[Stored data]
*** Block opens ***

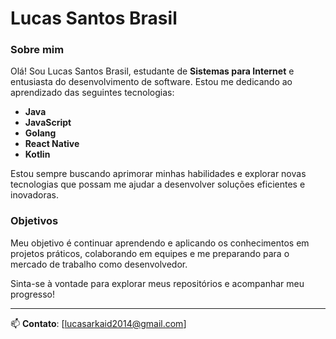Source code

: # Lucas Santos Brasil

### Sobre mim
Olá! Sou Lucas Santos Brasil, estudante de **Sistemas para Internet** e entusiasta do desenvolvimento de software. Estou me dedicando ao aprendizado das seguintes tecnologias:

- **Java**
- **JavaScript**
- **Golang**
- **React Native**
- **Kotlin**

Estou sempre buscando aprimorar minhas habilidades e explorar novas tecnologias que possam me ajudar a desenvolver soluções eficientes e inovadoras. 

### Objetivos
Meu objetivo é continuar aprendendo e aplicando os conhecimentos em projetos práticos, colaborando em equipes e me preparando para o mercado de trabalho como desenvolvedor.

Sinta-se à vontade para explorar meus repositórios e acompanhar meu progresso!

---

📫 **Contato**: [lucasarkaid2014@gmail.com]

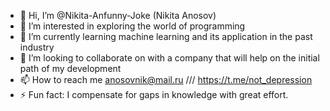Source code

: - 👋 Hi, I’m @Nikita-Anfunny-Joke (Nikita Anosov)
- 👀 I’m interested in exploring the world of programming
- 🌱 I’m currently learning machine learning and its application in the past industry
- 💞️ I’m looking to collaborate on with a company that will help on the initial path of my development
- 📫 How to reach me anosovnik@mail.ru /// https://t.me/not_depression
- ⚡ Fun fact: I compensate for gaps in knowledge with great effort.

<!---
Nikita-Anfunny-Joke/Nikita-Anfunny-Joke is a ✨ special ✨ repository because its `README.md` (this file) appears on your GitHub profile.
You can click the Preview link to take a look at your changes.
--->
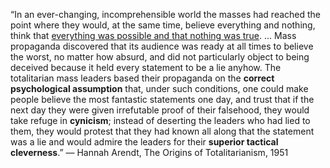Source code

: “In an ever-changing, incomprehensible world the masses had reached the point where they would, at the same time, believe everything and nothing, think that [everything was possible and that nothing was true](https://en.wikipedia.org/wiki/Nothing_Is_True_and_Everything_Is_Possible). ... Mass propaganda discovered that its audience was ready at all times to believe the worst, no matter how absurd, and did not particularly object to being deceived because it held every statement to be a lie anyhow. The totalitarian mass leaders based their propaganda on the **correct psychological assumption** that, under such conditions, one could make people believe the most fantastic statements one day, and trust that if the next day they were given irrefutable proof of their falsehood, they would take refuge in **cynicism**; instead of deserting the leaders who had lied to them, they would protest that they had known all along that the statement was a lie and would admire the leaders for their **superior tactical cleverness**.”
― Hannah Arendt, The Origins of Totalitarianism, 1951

*** Block closes ***
*** Block opens ***

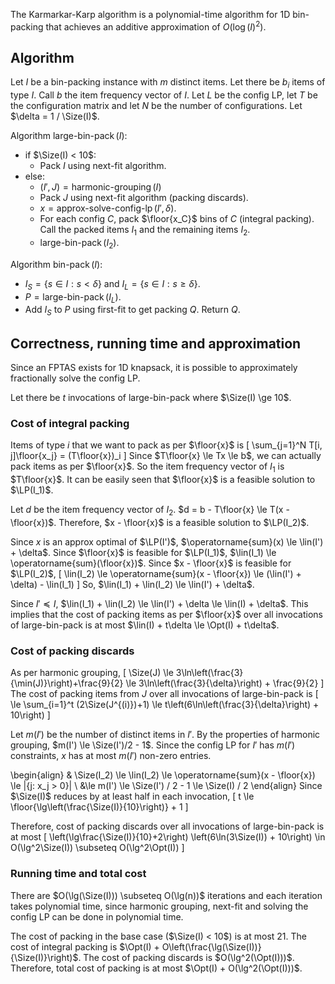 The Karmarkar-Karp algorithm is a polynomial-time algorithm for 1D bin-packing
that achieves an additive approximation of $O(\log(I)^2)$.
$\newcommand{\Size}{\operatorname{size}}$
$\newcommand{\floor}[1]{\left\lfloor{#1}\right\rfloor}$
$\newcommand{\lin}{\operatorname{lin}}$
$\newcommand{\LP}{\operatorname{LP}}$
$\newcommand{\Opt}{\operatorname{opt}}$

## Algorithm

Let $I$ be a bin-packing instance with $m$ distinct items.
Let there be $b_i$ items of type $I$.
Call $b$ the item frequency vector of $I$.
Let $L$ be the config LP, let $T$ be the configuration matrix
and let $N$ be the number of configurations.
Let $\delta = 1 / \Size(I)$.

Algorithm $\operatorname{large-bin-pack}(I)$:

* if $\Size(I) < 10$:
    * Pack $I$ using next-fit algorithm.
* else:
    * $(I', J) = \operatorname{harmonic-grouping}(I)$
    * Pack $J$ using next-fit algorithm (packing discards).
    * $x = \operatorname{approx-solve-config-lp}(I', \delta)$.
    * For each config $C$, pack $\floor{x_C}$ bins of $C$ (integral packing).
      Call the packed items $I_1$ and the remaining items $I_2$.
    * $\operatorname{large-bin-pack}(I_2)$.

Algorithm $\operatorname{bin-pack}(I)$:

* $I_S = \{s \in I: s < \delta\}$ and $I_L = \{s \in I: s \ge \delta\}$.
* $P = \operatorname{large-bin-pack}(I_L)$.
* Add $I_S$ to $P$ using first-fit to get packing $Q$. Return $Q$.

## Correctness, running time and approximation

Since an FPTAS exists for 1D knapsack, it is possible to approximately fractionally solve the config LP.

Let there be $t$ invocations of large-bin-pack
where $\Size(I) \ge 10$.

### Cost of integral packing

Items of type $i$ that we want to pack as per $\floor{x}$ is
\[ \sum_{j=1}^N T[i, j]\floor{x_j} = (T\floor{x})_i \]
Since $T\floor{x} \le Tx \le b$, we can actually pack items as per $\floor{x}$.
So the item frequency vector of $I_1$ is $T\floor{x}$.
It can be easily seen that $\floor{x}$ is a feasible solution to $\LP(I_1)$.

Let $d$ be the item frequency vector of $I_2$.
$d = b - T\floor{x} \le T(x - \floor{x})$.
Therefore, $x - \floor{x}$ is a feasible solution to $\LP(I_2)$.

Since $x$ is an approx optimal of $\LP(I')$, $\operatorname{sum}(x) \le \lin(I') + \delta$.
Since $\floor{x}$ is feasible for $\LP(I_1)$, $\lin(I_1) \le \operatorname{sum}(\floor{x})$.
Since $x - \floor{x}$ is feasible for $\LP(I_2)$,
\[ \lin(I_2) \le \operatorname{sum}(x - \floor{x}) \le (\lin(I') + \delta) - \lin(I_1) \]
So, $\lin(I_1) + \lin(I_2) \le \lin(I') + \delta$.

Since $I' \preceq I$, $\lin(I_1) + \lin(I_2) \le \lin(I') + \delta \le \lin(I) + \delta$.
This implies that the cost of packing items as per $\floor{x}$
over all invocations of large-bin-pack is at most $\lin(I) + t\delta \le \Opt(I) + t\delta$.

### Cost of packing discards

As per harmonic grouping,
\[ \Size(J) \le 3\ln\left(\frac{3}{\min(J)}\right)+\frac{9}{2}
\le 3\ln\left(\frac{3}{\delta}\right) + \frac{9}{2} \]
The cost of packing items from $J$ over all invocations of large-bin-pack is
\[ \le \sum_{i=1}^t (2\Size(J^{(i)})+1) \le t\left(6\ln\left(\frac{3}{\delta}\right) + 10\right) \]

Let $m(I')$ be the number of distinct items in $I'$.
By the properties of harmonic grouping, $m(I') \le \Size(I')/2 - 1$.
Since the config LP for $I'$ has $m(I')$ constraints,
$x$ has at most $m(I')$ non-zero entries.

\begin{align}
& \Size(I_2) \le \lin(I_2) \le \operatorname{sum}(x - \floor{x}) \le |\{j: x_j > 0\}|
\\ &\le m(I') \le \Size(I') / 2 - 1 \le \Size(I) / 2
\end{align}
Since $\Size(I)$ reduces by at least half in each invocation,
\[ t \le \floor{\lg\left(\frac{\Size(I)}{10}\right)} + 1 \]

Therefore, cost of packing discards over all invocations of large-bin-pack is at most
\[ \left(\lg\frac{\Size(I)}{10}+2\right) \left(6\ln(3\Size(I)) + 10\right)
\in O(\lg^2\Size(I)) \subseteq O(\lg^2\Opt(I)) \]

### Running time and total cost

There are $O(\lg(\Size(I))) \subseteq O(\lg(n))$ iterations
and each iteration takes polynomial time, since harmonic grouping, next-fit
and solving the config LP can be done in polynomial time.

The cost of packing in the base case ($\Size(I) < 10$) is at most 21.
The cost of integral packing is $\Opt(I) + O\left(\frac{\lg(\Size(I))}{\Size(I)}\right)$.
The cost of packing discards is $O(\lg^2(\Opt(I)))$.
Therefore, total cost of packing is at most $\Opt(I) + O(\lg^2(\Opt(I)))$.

*** Block closes ***
*** Block opens ***

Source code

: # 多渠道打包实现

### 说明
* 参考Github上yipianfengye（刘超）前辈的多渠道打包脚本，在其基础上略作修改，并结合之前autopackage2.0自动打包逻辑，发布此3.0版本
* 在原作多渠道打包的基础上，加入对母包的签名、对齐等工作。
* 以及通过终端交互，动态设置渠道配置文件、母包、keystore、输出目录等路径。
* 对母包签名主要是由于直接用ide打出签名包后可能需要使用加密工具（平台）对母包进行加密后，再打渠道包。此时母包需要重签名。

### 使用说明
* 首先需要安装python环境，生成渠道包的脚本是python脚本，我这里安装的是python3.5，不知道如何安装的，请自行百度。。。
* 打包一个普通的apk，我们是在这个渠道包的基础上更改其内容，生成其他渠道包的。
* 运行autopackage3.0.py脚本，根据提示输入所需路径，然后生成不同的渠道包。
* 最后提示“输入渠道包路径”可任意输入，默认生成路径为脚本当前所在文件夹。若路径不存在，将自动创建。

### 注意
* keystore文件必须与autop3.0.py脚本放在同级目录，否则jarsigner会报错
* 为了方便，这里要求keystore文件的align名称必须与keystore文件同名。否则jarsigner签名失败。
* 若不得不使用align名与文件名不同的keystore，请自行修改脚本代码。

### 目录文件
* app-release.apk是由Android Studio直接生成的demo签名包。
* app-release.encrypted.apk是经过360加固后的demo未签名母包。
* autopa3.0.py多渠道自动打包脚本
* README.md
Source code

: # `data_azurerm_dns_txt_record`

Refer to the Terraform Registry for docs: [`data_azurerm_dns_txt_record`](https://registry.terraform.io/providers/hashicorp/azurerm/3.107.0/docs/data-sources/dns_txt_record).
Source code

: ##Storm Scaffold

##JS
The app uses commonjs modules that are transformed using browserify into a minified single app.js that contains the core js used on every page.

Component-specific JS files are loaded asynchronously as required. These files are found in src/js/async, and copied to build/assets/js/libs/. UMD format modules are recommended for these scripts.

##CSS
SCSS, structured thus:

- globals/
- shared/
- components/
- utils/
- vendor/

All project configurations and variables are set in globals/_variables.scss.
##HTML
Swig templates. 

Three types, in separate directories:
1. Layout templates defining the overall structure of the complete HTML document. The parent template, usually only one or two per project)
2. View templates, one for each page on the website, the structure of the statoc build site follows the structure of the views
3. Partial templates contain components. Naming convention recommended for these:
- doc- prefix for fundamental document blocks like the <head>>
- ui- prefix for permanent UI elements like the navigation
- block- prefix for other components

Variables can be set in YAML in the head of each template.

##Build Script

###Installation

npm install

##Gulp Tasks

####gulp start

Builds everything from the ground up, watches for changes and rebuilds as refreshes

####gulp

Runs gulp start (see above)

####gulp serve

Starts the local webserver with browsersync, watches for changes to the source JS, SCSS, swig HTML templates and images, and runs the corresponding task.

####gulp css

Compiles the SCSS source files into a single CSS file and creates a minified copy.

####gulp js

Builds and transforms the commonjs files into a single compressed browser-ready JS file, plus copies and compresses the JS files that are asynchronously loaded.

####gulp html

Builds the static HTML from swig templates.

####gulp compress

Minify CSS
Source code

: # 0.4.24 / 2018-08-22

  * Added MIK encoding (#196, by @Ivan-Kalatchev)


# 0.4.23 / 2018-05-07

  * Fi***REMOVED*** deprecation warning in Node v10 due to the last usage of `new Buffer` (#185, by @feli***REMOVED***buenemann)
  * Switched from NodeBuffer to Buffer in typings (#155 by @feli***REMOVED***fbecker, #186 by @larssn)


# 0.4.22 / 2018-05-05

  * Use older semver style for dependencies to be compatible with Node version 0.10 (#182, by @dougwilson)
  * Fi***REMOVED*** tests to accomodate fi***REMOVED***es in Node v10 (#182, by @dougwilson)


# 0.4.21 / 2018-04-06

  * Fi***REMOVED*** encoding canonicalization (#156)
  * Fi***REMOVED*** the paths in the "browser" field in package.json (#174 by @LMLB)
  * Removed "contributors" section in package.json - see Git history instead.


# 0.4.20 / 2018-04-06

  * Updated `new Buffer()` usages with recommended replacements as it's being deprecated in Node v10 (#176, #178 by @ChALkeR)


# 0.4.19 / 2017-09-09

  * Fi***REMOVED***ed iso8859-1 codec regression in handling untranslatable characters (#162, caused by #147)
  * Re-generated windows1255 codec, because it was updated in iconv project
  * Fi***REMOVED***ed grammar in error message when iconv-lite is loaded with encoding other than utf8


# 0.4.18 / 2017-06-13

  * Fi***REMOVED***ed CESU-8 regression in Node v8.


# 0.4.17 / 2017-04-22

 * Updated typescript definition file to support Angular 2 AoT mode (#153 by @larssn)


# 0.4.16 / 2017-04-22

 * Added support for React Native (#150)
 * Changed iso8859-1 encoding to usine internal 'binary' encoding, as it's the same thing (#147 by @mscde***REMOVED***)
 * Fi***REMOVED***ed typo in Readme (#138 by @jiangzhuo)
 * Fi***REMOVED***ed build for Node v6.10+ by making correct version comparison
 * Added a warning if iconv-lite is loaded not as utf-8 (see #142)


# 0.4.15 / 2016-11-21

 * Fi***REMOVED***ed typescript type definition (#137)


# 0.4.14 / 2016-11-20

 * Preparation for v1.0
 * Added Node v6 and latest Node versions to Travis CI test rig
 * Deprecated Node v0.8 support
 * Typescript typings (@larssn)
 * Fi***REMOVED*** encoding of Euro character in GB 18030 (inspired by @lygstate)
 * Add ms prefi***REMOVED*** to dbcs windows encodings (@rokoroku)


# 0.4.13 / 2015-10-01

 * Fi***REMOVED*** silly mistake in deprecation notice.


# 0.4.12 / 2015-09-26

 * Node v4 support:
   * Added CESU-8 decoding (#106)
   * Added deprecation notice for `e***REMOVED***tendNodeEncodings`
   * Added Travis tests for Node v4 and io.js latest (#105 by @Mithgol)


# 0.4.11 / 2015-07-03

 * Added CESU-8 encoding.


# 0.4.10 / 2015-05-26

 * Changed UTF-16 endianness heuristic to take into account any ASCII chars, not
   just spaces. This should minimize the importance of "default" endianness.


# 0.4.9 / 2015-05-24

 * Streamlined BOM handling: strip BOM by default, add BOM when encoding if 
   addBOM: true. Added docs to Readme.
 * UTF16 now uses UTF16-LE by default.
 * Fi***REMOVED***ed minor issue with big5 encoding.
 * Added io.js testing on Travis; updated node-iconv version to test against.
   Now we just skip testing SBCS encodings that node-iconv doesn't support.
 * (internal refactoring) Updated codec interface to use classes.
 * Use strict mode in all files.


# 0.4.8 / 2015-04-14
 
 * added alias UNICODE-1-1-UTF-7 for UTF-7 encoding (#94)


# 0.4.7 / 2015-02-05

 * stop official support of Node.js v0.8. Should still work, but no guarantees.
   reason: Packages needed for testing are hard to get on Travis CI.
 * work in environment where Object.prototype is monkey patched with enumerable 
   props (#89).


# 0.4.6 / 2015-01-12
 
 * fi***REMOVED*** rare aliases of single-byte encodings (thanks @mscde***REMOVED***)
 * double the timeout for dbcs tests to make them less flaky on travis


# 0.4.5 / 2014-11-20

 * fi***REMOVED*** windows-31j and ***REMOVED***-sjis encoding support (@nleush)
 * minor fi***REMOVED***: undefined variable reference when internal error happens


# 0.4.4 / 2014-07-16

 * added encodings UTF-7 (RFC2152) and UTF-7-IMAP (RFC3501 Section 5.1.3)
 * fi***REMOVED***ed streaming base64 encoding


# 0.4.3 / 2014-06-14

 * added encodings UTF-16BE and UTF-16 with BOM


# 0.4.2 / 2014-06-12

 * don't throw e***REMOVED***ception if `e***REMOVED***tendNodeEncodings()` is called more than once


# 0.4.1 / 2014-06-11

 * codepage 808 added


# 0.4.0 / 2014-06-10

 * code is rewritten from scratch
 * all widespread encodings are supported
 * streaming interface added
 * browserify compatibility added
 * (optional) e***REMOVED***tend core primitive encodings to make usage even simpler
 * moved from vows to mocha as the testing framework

*** Block closes ***

> [INSTRUCTIONS TO FOLLOW] Starting at the line that contains "# 0.4.4 / 2014-07-16" and stopping after the line that contains "codepage 808 added", write out every line exactly as it appears above, and no other line.

> [RESPONSE TO THE EXERCISE]
# 0.4.4 / 2014-07-16

 * added encodings UTF-7 (RFC2152) and UTF-7-IMAP (RFC3501 Section 5.1.3)
 * fi***REMOVED***ed streaming base64 encoding


# 0.4.3 / 2014-06-14

 * added encodings UTF-16BE and UTF-16 with BOM


# 0.4.2 / 2014-06-12

 * don't throw e***REMOVED***ception if `e***REMOVED***tendNodeEncodings()` is called more than once


# 0.4.1 / 2014-06-11

 * codepage 808 added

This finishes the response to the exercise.